Długo myślałem nad tą decyzją. 19 lat ścigałem się w cyklu Grand Prix. Wystarczy! Nie mam już 23 lat, jak nowokreowany mistrz świata Tai Woffinden. On i rok starszy Emil Sajfutdinow są na początku swojej kariery i oni muszą ścigać się w Grand Prix. Gdybym był w ich wieku, to z pewnością też chciałbym rywalizować w cyklu. Jestem w zupełnie innej sytuacji. Teraz cała "para" idzie w rozgrywki ligowe i turnieje - powiedział Tomasz Gollob w rozmowie z dziennikiem Nowości.

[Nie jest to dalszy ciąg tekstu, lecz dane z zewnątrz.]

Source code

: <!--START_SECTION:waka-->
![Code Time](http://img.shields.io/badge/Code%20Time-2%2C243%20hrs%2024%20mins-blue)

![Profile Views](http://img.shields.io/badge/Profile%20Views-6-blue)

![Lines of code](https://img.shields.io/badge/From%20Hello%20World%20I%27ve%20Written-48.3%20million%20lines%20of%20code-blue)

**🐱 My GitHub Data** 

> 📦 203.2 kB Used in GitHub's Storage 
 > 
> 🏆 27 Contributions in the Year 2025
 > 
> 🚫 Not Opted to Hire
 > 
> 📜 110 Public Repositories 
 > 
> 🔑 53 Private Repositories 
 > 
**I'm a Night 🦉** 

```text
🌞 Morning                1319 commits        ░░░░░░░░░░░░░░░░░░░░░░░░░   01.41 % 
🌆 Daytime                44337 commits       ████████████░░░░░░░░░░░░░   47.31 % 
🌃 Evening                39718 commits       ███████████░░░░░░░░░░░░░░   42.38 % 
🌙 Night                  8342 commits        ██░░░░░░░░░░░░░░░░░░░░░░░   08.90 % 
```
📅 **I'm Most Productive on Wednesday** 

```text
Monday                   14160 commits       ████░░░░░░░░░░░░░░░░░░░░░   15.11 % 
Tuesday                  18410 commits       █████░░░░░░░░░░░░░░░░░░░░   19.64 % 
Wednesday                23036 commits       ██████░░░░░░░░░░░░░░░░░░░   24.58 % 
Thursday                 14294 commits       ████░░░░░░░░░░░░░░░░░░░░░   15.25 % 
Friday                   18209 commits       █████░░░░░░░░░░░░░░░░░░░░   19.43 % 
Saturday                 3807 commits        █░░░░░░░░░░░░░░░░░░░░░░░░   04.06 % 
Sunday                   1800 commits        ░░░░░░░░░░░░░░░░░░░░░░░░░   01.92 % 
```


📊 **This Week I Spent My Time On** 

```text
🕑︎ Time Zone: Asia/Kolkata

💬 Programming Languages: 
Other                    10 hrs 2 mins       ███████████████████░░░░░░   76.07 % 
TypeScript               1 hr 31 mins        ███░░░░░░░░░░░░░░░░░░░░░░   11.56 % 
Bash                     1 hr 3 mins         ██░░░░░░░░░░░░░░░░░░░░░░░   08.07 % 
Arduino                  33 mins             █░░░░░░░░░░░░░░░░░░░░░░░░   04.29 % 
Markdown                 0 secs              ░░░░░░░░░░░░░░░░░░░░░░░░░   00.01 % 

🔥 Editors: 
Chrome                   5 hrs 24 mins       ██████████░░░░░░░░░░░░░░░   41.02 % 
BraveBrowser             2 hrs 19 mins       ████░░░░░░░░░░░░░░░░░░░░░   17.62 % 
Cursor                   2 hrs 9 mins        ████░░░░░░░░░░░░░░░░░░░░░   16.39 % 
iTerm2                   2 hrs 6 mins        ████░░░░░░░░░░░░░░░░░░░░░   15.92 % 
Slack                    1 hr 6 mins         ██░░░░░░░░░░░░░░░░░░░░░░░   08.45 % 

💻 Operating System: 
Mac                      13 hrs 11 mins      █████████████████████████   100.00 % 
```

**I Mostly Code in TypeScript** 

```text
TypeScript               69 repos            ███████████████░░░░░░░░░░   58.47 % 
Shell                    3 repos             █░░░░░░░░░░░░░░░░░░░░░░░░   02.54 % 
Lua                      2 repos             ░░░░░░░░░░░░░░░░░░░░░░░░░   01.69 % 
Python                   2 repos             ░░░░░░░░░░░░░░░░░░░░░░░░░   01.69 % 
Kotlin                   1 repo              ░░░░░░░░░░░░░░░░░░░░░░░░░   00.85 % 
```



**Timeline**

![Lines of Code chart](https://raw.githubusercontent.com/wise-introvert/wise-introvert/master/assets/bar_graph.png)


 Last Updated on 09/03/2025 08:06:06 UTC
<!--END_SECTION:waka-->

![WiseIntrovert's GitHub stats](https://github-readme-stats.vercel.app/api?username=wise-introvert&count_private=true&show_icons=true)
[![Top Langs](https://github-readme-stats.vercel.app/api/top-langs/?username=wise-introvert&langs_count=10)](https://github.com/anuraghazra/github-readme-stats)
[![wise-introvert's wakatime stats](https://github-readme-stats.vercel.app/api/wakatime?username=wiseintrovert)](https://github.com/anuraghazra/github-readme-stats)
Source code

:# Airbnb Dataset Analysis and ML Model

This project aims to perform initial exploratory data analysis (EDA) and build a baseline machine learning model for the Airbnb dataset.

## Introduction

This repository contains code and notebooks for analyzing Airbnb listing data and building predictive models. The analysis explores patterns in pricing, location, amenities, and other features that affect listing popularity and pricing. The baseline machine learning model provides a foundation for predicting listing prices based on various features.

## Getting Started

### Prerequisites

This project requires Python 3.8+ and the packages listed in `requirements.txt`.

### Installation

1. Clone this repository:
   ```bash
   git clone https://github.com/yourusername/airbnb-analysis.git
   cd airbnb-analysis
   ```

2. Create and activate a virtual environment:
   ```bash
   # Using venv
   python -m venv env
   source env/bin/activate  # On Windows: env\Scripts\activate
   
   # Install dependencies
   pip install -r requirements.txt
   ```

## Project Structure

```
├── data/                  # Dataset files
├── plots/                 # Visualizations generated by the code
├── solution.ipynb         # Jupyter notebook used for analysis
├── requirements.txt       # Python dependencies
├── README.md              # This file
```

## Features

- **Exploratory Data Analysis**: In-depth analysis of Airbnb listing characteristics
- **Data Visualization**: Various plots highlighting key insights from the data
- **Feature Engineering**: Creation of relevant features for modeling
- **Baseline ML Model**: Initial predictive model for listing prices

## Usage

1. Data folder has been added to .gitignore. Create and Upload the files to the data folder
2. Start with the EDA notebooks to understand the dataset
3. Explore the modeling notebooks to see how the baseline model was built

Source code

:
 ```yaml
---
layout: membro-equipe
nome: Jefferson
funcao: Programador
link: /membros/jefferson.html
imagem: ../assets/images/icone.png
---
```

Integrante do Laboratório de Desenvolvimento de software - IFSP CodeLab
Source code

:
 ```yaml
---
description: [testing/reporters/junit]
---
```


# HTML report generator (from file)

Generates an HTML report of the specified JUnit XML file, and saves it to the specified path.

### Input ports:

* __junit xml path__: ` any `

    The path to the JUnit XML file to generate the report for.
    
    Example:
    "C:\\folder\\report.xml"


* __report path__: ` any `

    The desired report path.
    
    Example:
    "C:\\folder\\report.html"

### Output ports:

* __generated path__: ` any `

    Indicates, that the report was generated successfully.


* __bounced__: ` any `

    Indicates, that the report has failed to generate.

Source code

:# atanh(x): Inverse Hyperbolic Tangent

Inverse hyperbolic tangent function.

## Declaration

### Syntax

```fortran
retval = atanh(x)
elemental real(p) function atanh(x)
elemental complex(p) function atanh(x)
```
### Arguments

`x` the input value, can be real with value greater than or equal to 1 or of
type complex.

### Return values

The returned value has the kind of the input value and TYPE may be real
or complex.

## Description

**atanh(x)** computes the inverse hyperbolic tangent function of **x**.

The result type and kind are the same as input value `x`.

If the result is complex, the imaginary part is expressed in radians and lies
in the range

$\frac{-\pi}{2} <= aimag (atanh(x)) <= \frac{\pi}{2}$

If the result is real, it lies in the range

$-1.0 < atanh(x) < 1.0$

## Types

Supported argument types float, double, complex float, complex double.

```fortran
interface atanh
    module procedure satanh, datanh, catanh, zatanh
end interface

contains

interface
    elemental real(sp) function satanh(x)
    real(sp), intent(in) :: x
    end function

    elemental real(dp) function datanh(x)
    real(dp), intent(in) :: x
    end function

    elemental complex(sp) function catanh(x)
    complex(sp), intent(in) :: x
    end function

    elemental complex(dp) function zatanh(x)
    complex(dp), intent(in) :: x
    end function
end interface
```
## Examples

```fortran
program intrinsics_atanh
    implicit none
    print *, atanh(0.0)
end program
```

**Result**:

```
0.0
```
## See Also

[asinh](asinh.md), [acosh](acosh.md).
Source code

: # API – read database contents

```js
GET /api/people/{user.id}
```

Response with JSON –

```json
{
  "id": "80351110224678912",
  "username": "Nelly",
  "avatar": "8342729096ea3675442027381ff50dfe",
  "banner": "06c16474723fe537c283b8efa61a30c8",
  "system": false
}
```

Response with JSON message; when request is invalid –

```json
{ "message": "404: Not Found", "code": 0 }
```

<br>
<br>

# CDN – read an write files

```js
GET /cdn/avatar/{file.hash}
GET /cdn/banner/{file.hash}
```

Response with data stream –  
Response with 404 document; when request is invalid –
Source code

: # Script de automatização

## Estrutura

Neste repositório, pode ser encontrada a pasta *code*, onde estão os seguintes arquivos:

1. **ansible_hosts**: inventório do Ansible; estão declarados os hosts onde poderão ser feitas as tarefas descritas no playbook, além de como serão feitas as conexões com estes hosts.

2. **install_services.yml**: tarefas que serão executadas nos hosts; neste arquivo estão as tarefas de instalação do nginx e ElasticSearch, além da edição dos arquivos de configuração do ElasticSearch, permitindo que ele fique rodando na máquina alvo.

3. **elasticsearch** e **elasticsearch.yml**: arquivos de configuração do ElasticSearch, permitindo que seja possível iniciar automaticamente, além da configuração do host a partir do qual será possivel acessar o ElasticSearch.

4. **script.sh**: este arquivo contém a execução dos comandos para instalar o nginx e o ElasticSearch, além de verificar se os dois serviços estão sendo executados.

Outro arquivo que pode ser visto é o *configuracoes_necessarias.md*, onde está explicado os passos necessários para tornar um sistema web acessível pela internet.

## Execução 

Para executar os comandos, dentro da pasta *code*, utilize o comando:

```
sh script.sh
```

Mam nadzieję, że ta krótka refleksja przemówi trochę do rozumu tym, którzy uważają, że teraz nie ma po co oglądać walki o IMŚ. Jest! Wciąż są tam Polacy, wciąż walczą, wciąż chcą, byśmy byli z nich dumni! Bez Tomasza Golloba, rola i szansa Polski w tym rozgrywkach się NIE KOŃCZY. Przychodzi taki czas, że legendy muszą powiedzieć "dość!", bo inaczej oglądalibyśmy 100-letnich dziadków na motocyklach. Czas ustąpić miejsca młodym, by tak jak w naturze - zachodziła ciągła zmiana pokolenia.

12 komentarzy:

  1. Zgadzam się w zupełności z Twoim zdaniem! :) Gollob to świetny zawodnik i zawsze będzie "naszym" mistrzem,ale prędzej czy później musiał odejść z cyklu Grand Prix. Lepiej,że odszedł z sam od siebie niż na przykład z powodu kontuzji lub jakiś decyzji osób trzecich. Świetny wpis. Pozdrawiam ;)

    OdpowiedzUsuń
  2. Moim zdaniem będzie trochę brakowało jazdy pana Tomka w GP. Na szczęście mamy takich zawodników jak właśnie Hampel. Zresztą Gollob sam przyznał, że chce ustąpić miejsca w GP młodym żużlowcom i chce się zająć ligą i SEC. Ma on już swoje lata i być może jest to słuszna decyzja.
    Jednak wszyscy będą pamiętać jazdę Golloba w GP ;)

    OdpowiedzUsuń
  3. A pierdol*ij Ty sie w łeb.. Nigdy nie bylo i nie bd takkego drugiego zawodnika jak Tomek.. I nie mow zeJarek stoi w cieniu Tomka bo tak nie jest.. Jak zrobi tyle w sporcie zuzlowym co "Pan G" to pogadamy.

    OdpowiedzUsuń
  4. Oj Jarkowi jeszcze daleko do Golloba, przede wszystkim ile lat utrzymuje się wśród najlepszych, ale Jarek jest młody, wszystko przed nim. To czego nigdy Jarek nie zdobędzie to wyciągniecie Polskiego żużla na wysoki poziom. Jarek tego robić nie będzie musiał bo mamy kilku perspektywicznych zawodników. Jarek nigdy nie będzie jeździł jak widowiskowo jak Tomek. A to że Tomek ostatnio w GP nie błyszczał to było widać od wprowadzenia tych pseudotłumików. Oglądając stare biegi sprzed kilku lat to jazda Tomka była tak piękna jak obecnie warda, woffindena, sajfutdinowa czy holdera.

    OdpowiedzUsuń
    Odpowiedzi
    1. Chyba "zwalania" wszystkiego na tłumiki też mam dość. Trzeba się pogodzić, że Tomek po prostu potrzebuje przerwy. Może jeszcze wróci.

      Usuń
  5. Zgadzam się z Tobą, Tomek nie jest już młodym zawodnikiem i najprawdopodobniej w SGP nie zdziałałby już zbyt wiele. Jego rezygnacja z turnieju może tylko wyjść lidze na dobre!

    OdpowiedzUsuń
  6. Tomek Gollob zrobił wiele dla polskiego żużla i należy mu się szacunek .
    GP bez Niego nie będzie takie samo i to powinien pamiętać każdy !
    Kolejna legenda odchodzi :/

    OdpowiedzUsuń
    Odpowiedzi
    1. Ja mam szacunek do Golloba i to ogromny. Na pewno GP nie będzie takie samo, ale też ne można robić z tego tragedii narodowej.